Two Backdoors on Cable Modems
Tuesday, December 1, 2015 @ 03:12 PM gHale
It appears Arris, a cable modem manufacturer, had two backdoors installed in some of its older hardware products, a researcher said.
Bernardo Rodrigues, a Brazilian security researcher, found this particular issue, affecting old models of cable modems sold by Arris (TG862A, TG862G, DG860A).
The Arris cable modems have a backdoor in their firmware, which, in turn, ends up affected by another backdoor, Rodrigues said in his blog post.

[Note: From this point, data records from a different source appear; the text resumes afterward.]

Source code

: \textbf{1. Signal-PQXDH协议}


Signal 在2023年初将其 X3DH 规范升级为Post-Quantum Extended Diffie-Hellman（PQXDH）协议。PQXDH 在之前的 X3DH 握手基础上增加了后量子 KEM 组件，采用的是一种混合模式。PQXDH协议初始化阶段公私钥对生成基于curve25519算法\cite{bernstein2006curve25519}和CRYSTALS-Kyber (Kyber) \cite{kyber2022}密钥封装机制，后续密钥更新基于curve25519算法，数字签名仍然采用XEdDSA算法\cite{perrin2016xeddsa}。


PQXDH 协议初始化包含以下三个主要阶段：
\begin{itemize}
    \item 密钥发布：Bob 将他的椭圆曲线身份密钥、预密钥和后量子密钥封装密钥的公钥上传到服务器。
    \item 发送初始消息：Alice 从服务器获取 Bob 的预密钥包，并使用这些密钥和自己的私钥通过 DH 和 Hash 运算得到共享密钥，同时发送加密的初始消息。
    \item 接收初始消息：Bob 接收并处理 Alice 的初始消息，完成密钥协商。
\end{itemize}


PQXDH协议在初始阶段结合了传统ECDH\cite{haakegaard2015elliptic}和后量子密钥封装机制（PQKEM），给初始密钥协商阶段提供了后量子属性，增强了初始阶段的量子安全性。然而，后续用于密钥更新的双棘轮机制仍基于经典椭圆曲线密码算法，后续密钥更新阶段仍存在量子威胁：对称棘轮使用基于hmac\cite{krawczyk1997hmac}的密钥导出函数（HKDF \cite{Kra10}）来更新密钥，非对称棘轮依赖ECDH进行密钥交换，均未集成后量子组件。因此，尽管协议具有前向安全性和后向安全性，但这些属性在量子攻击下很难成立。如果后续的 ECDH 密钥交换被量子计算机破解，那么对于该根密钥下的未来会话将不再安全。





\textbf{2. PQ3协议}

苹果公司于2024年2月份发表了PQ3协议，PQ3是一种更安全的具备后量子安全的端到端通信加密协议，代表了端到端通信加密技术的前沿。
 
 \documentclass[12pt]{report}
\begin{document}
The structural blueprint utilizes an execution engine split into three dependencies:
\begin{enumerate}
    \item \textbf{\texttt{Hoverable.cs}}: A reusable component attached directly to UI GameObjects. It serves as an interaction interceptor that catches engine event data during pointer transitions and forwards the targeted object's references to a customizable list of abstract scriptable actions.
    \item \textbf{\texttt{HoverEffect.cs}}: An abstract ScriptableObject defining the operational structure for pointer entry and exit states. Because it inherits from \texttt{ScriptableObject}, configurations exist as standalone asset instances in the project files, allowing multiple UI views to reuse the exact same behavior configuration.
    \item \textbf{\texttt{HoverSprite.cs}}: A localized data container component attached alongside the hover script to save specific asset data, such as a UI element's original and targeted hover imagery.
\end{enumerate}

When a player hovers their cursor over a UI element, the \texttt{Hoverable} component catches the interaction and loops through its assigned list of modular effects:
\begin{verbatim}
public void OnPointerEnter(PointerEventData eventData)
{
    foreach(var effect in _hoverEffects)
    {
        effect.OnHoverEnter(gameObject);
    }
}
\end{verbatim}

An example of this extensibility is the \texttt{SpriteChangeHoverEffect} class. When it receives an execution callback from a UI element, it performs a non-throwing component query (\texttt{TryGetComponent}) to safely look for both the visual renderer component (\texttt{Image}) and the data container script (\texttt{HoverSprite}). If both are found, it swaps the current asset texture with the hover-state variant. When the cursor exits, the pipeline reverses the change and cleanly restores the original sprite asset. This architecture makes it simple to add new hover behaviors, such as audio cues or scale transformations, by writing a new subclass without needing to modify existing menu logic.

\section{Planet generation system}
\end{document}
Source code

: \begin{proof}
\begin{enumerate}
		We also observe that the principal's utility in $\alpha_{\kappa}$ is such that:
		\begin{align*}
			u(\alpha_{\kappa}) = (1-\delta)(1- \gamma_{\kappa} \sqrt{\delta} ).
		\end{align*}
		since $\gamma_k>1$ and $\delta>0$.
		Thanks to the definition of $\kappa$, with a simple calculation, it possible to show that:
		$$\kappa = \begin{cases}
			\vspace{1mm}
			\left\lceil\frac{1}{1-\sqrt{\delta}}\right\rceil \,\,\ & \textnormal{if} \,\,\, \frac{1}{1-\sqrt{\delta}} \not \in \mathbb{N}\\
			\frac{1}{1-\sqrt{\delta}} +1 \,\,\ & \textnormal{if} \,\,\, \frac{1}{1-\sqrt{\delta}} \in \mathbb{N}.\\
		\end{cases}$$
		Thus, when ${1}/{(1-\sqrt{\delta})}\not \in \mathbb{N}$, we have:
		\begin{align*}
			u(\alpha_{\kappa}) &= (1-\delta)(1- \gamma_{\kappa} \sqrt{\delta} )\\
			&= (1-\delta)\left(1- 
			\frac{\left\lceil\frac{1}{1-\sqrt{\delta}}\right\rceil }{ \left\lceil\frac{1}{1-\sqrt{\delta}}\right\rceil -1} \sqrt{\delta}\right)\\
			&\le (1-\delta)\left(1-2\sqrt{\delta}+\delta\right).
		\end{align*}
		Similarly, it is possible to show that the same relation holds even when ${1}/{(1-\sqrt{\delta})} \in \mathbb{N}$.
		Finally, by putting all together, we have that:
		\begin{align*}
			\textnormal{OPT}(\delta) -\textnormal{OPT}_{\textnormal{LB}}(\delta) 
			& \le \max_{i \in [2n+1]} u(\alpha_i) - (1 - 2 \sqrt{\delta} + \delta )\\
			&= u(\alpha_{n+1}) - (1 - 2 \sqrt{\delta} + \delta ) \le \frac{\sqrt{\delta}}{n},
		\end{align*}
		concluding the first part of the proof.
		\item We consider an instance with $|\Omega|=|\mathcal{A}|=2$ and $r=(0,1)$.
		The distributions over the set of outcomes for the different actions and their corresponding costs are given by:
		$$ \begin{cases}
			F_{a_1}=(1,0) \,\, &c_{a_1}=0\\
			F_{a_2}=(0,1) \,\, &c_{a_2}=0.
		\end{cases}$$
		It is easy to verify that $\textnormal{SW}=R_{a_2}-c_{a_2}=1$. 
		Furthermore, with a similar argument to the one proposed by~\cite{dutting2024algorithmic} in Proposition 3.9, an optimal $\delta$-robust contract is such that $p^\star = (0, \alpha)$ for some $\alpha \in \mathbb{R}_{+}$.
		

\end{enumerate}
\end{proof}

The first backdoor ends up activated via the libarris_password.so library that gets loaded on the modem, allowing privileged account logins using a custom password, different for each day of the year. This backdoor has been around since its discovery in 2009, but it never ended up fixed.
When users or attackers exploit this backdoor, they can access the modem and enable SSH or Telnet ports, which, in turn, help them launch more powerful shell sessions. The user “root” and password “arris” are sufficient to access this shell.
Rodrigues analyzed this backdoor’s code in more depth and found inside it another backdoor (backdoor in the backdoor), which launched a BusyBox shell.
BusyBox is a software package that provides various UNIX utilities inside one single executable file. BusyBox sees use on embedded devices where memory and storage restrictions cannot allow a more powerful Linux OS to run.
Rodrigues found out the password for this hidden BusyBox shell focuses on the device’s serial number. He later created a tool to automatically generate this password.
According to Shodan, over 600,000 of such modems are still easily accessible online. Arris told Rodrigues they planned on issuing a fix, but the researcher published his findings after waiting over 65 days for a patch.